Your instructions: Each line of the entries that mentions the string "cdot" needs to be reported.

Records to use:

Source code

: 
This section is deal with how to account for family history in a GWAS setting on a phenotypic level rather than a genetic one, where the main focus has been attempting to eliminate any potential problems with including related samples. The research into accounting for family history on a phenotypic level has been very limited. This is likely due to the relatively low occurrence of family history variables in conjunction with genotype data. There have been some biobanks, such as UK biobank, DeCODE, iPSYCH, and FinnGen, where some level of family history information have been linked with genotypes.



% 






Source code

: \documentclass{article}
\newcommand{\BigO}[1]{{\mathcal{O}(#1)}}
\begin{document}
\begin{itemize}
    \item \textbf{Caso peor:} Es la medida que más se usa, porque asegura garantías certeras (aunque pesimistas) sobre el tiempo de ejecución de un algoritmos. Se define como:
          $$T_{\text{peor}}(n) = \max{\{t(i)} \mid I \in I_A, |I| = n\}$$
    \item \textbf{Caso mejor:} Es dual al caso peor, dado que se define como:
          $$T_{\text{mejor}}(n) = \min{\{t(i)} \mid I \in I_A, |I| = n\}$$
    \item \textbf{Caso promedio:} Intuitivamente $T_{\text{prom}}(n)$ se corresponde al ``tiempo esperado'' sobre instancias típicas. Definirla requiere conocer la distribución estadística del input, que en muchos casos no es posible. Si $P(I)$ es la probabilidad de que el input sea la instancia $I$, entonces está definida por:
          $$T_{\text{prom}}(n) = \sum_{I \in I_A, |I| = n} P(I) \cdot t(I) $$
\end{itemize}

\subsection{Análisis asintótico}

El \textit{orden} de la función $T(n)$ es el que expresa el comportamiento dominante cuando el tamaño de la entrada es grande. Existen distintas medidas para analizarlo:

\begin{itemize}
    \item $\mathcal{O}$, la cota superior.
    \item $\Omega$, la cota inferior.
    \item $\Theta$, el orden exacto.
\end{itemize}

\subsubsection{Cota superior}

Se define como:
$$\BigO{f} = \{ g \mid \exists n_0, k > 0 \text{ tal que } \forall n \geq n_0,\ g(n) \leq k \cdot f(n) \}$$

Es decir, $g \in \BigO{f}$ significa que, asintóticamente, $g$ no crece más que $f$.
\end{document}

Output for this task:
          $$T_{\text{prom}}(n) = \sum_{I \in I_A, |I| = n} P(I) \cdot t(I) $$
$$\BigO{f} = \{ g \mid \exists n_0, k > 0 \text{ tal que } \forall n \geq n_0,\ g(n) \leq k \cdot f(n) \}$$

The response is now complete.